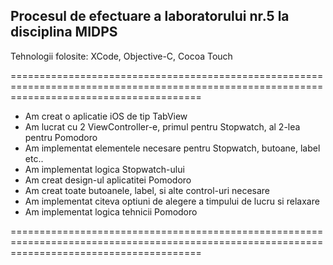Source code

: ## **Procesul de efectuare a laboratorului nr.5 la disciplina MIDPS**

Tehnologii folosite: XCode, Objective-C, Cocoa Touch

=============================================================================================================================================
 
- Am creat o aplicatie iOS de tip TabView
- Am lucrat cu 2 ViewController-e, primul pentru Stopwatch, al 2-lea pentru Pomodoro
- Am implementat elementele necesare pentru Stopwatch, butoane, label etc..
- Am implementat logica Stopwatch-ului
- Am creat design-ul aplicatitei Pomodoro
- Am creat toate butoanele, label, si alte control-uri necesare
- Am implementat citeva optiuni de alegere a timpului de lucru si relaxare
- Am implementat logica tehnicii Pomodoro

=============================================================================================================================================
· · ·
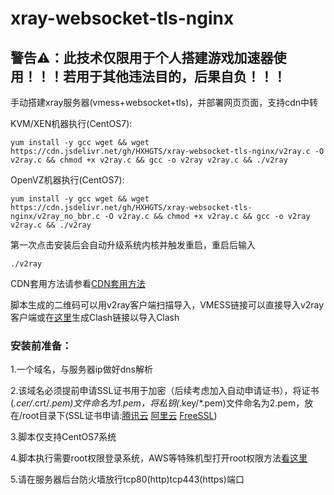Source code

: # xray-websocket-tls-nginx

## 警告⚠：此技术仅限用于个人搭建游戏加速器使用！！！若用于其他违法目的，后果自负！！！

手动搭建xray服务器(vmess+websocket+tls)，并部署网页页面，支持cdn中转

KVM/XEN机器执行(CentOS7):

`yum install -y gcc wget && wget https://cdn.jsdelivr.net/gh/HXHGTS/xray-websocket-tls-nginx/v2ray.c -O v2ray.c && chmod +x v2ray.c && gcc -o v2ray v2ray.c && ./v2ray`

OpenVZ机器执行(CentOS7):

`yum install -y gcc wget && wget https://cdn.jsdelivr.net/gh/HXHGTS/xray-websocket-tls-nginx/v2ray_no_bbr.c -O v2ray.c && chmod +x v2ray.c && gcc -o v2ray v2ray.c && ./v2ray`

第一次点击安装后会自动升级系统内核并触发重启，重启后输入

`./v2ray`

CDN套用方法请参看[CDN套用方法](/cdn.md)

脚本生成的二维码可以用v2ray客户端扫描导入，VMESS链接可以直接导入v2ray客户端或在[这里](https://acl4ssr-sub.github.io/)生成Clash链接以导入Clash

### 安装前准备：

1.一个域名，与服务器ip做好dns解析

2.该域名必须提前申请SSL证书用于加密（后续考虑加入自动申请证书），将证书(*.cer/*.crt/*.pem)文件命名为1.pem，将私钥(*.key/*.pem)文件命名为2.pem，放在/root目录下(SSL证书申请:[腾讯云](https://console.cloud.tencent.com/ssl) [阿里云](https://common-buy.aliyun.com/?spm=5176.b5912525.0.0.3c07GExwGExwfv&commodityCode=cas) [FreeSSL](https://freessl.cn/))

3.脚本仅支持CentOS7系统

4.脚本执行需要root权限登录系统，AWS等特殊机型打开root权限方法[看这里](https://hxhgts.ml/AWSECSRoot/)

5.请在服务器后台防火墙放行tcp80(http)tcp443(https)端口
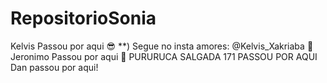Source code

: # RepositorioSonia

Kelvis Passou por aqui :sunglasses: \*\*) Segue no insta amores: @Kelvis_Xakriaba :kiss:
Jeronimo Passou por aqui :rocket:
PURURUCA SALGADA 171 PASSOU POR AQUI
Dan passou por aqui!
· · ·
» WORK INSTRUCTIONS
Please count the lines of the entries above that include "label" and give only the total.

» ANSWER SPACE
2